The paper bases its claims on hundreds of leaked documents from offshore legal service provider Appleby which have become known as the Paradise Papers.
Nike located its European headquarters in Hilversum in 1999 and since then, almost all non-US sales are processed through the Netherlands. Between 2010 and 2014, Nike was able to move over €1bn through the Netherlands to Bermuda.
Since then, when that tax deal expired, the company has been using Dutch limited partnerships (commanditaire vennootschappen), which are not considered companies in the Netherlands and pay no tax, Trouw said.
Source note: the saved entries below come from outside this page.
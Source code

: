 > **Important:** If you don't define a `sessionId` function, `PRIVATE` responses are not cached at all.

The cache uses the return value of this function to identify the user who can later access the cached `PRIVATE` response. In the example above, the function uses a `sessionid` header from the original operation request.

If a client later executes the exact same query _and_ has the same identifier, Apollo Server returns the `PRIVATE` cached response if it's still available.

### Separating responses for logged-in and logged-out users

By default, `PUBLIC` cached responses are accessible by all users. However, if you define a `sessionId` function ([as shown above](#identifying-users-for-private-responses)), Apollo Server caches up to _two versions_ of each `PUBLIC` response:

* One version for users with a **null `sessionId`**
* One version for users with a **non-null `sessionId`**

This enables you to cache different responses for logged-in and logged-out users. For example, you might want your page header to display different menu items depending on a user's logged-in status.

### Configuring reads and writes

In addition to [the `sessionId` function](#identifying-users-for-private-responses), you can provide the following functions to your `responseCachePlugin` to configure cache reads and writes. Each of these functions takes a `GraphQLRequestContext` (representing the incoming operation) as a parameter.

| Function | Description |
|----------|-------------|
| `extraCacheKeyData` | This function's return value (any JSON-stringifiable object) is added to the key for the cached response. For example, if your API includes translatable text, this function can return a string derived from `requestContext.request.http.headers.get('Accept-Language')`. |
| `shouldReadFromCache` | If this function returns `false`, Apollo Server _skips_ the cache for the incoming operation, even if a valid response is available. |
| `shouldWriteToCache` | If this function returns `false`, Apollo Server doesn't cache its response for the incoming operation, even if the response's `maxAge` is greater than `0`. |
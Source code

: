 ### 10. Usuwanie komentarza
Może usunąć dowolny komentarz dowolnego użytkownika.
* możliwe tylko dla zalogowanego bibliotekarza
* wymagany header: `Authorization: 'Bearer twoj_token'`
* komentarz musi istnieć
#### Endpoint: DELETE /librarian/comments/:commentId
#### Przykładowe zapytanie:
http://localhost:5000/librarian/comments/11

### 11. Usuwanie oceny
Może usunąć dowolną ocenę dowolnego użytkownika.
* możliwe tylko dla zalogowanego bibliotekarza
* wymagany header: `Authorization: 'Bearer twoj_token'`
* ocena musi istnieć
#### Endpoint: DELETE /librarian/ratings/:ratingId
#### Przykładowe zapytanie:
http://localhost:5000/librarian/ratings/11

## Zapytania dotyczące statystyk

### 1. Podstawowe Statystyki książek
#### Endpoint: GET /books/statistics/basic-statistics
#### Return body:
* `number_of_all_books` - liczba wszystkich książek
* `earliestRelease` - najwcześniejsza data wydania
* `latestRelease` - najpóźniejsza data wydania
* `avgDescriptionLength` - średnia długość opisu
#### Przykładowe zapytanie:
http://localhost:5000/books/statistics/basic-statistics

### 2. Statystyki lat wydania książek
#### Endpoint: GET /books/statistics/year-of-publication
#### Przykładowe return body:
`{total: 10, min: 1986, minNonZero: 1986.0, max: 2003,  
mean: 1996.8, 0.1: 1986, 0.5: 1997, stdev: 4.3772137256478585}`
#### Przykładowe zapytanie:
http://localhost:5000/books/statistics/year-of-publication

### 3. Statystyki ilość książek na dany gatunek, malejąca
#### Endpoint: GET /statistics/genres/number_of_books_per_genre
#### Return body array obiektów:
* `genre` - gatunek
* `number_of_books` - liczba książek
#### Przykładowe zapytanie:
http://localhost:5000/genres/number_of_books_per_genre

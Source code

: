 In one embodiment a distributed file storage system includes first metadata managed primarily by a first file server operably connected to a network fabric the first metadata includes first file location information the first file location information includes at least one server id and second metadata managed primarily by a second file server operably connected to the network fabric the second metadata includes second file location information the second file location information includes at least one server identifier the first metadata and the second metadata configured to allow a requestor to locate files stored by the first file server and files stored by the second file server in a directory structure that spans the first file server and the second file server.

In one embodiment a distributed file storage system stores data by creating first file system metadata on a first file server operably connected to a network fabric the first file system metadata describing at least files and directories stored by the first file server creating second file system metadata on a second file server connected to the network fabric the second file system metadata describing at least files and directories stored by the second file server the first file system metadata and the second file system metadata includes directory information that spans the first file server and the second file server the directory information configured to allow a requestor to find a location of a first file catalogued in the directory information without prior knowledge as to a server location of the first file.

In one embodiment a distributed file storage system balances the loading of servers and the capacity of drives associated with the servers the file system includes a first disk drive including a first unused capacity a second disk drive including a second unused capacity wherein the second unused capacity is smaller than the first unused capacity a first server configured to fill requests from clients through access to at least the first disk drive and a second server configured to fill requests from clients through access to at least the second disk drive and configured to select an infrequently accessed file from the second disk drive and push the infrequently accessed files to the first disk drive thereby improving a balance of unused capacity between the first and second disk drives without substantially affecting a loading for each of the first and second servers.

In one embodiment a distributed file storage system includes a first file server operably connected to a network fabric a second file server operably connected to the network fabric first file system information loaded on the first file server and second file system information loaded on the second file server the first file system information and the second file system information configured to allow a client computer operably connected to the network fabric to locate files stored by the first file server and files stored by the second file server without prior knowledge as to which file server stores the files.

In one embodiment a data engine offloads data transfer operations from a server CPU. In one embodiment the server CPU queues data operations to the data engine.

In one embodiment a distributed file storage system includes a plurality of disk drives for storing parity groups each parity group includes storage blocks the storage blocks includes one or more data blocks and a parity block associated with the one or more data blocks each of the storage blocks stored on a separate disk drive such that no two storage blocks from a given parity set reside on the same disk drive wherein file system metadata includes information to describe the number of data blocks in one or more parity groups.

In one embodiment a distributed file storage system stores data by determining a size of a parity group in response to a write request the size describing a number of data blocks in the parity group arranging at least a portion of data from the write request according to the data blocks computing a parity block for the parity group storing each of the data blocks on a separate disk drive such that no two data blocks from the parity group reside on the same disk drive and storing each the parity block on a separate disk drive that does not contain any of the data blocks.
‘This involved moving the company’s intellectual property from Nike International Ltd in Bermuda to yet another subsidiary, Nike Innovate CV. This entity is not based in Bermuda. It is not actually based anywhere,’ the Guardian said in its report on Nike’s tax set-up.
In 2006, the company was able to keep $535m in profits out of sight of the US tax authorities, but by 2016 this had risen to €12.2bn, Trouw said.
The finance ministry has refused to comment on the Nike deal, saying it is not allowed to comment on individual tax matters. Nike told the Guardian: ‘Nike fully complies with tax regulations and we rigorously ensure our tax filings are fully aligned with how we run our business, the investments we make and the jobs we create.’
The papers also show that US multinational Procter & Gamble was able to cut its tax bill after a tax inspector in Rotterdam signed off on an advance tax ruling without having the proper approvals, Trouw said.
Procter & Gamble, known for products such as Oral-B toothpaste and Gillette razors, reached the deal with the tax office in 2008.
Under the rules for reaching advance tax deals, the agreement should have been put to a committee of experts, not agreed by a single person. The deal allowed P&G to shift $676m to the Cayman Islands and cut its tax bill in the Netherlands by $169m, the paper said.
The tax office admitted to Trouw that the deal did not meet the regulations but could not say if this sort of deal has been made more often.
‘This raises questions about how often this sort of thing happens and what sort of monitoring the tax office actually has,’ Jan van de Streek, a professor of tax law at the University of Amsterdam, told the paper.
The Netherlands has been grappling with its image as a tax haven for several years and the new government has pledged to get tougher on shell companies. Some 10,000 shell, or letter-box, companies are based in the Netherlands and are primarily used to shift corporate earnings and obscure ownership.
However, the new government’s decision to scrap the tax on dividends has come under heavy fire from opposition MPs, who argue it is a gift to foreign firms and will not benefit the Dutch taxpayer.
The government says the move is essential to make sure the Netherlands remains an attractive location to do business.
Tax lawyer Paul Sleurink, from law firm De Brauw Blackstone Westbroek, told the Financieele Dagblad that the growing aversion to ‘aggressive tax planning’ is forcing countries to make a choice.
The Netherlands can no longer be an attractive country for firms to base substantial international operations at the same time as serving the letter box company sector, he said.
‘The Netherlands is being included in lists that you don’t want to be part of,’ he told the FD. ‘I have heard that other countries want to sign tax deals with us, but not if the wrong people are benefiting.’